## What is needed
Exact reproduction required: the lines below from the line with "yum remove contextBroker" to the line with "## Troubleshooting", both ends included, and no others.

## Input data
+ + + + + + +

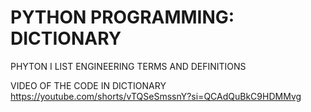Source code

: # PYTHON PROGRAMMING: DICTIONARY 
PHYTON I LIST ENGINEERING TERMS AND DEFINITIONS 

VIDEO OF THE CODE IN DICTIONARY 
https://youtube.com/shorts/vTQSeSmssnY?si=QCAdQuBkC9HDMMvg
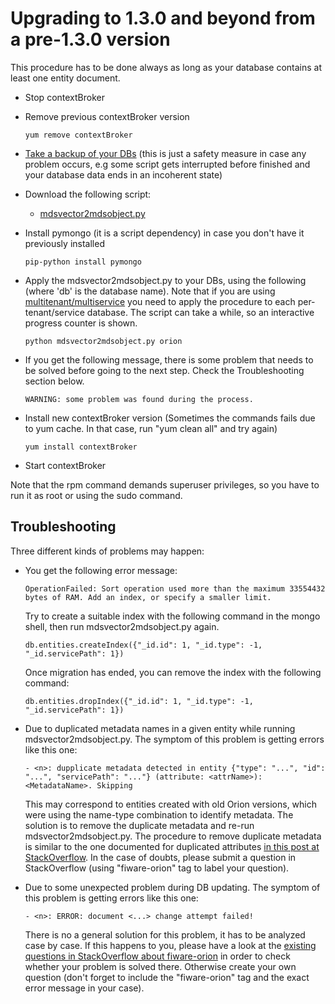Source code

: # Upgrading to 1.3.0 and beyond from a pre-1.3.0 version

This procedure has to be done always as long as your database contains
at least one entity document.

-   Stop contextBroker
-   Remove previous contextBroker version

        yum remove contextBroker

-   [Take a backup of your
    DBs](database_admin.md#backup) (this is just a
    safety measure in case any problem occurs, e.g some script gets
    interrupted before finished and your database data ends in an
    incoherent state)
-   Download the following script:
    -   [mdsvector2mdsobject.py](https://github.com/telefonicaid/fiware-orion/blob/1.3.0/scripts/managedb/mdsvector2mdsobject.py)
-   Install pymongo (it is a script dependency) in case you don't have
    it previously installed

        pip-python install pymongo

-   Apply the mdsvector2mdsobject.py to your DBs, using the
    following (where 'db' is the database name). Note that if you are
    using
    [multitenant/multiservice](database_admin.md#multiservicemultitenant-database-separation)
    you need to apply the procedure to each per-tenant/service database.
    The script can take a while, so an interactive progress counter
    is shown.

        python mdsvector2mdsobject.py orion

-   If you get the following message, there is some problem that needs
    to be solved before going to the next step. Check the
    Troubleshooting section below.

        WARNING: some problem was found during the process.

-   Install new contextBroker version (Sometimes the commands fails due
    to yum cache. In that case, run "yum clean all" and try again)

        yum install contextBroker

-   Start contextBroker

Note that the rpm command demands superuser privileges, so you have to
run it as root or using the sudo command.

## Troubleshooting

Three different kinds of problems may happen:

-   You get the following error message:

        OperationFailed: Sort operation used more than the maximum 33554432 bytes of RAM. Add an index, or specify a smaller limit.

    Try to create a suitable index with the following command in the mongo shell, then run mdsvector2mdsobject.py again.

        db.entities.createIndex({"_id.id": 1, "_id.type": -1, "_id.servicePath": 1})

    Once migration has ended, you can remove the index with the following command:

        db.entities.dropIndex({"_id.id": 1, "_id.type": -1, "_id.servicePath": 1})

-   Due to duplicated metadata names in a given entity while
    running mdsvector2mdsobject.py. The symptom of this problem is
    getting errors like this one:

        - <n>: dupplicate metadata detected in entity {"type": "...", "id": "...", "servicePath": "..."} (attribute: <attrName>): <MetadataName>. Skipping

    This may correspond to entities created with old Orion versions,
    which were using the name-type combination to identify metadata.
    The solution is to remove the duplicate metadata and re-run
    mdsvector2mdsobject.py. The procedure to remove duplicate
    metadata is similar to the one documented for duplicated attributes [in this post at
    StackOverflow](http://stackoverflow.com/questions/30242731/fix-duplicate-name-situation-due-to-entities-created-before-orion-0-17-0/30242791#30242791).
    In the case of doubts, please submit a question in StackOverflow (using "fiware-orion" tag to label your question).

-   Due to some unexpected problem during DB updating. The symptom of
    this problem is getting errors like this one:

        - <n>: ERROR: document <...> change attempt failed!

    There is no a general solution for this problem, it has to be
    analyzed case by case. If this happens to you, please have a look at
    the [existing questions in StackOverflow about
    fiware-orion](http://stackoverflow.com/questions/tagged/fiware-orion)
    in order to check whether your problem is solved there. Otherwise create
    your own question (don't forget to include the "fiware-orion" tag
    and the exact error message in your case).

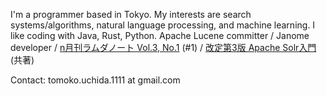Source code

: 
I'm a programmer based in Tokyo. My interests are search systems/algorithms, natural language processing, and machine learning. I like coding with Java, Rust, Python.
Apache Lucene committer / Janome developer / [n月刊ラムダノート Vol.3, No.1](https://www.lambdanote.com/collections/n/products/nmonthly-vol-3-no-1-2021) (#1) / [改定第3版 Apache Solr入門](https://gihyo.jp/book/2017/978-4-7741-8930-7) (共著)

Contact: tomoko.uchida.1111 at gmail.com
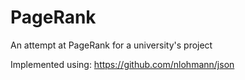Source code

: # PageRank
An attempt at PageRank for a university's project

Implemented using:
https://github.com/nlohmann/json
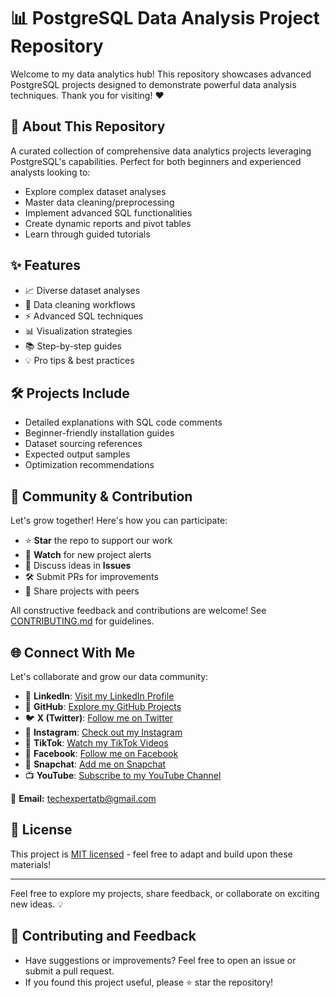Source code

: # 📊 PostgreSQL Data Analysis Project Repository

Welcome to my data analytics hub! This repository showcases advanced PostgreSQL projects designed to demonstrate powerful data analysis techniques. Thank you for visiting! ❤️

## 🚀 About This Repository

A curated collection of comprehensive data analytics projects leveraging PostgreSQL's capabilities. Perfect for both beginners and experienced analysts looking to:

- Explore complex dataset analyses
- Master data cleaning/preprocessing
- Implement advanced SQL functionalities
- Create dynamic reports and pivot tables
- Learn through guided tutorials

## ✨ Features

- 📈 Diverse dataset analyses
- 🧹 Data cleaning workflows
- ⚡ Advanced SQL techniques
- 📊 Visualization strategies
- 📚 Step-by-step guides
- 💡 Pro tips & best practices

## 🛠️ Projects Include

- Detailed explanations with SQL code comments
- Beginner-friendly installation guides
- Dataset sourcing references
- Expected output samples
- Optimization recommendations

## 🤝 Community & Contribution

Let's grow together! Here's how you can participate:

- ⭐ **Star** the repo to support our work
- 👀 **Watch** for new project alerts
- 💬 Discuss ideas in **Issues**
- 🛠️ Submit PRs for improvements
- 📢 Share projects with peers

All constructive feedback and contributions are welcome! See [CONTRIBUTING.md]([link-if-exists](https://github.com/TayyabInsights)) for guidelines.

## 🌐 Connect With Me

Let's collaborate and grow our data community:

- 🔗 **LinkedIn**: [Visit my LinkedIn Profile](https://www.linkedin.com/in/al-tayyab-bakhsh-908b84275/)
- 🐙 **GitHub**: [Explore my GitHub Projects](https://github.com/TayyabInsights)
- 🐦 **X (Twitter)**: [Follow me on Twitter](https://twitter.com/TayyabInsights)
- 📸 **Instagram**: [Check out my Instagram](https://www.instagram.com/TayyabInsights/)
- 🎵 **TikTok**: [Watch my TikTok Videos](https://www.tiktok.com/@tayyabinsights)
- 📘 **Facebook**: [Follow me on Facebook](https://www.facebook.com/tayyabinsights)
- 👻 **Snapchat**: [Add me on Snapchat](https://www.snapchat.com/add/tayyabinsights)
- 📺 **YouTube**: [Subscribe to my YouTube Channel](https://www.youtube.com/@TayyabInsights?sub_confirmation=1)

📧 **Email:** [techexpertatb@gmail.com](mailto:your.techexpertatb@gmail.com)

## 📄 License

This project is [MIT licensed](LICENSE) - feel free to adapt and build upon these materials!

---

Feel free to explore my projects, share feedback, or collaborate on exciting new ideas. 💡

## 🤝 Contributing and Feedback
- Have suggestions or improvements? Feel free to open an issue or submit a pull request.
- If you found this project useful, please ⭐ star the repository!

+ + + + + + +

## Answer for this exercise
        yum remove contextBroker

-   [Take a backup of your
    DBs](database_admin.md#backup) (this is just a
    safety measure in case any problem occurs, e.g some script gets
    interrupted before finished and your database data ends in an
    incoherent state)
-   Download the following script:
    -   [mdsvector2mdsobject.py](https://github.com/telefonicaid/fiware-orion/blob/1.3.0/scripts/managedb/mdsvector2mdsobject.py)
-   Install pymongo (it is a script dependency) in case you don't have
    it previously installed

        pip-python install pymongo

-   Apply the mdsvector2mdsobject.py to your DBs, using the
    following (where 'db' is the database name). Note that if you are
    using
    [multitenant/multiservice](database_admin.md#multiservicemultitenant-database-separation)
    you need to apply the procedure to each per-tenant/service database.
    The script can take a while, so an interactive progress counter
    is shown.

        python mdsvector2mdsobject.py orion

-   If you get the following message, there is some problem that needs
    to be solved before going to the next step. Check the
    Troubleshooting section below.

        WARNING: some problem was found during the process.

-   Install new contextBroker version (Sometimes the commands fails due
    to yum cache. In that case, run "yum clean all" and try again)

        yum install contextBroker

-   Start contextBroker

Note that the rpm command demands superuser privileges, so you have to
run it as root or using the sudo command.

## Troubleshooting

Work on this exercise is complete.